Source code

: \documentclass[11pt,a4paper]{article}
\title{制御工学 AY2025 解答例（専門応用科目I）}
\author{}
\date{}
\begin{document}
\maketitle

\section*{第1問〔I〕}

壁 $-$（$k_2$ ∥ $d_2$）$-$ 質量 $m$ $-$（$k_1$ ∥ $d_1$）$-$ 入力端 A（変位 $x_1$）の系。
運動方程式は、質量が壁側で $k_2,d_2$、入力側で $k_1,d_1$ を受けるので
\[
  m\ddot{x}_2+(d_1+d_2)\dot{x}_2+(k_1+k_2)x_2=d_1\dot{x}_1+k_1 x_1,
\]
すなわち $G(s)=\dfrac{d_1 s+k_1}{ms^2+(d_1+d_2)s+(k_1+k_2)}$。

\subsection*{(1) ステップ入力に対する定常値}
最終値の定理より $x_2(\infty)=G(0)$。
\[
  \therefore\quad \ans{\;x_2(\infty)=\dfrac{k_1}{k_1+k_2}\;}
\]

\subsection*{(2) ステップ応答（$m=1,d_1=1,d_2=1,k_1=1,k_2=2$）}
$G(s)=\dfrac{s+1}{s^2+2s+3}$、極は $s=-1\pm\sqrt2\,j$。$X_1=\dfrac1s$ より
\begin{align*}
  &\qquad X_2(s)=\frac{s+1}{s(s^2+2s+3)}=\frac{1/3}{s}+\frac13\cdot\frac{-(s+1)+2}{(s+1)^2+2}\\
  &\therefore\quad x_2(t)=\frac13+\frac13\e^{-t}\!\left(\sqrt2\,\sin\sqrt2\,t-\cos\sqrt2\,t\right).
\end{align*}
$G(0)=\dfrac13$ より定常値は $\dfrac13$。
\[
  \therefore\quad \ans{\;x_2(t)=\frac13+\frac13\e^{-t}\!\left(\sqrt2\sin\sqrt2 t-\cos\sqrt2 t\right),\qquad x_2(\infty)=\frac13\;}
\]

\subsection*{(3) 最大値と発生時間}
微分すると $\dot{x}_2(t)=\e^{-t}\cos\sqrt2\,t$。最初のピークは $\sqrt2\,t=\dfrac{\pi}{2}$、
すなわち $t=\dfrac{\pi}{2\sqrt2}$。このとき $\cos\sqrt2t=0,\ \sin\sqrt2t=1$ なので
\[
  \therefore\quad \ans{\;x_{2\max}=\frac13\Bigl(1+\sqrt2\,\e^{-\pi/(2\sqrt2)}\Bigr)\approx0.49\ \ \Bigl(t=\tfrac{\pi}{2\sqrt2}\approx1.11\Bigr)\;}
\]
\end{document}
__________
__Work instructions__
The answer must consist of every line from the data that contains the word "qquad".

__Answer to this exercise__
  &\qquad X_2(s)=\frac{s+1}{s(s^2+2s+3)}=\frac{1/3}{s}+\frac13\cdot\frac{-(s+1)+2}{(s+1)^2+2}\\
  \therefore\quad \ans{\;x_2(t)=\frac13+\frac13\e^{-t}\!\left(\sqrt2\sin\sqrt2 t-\cos\sqrt2 t\right),\qquad x_2(\infty)=\frac13\;}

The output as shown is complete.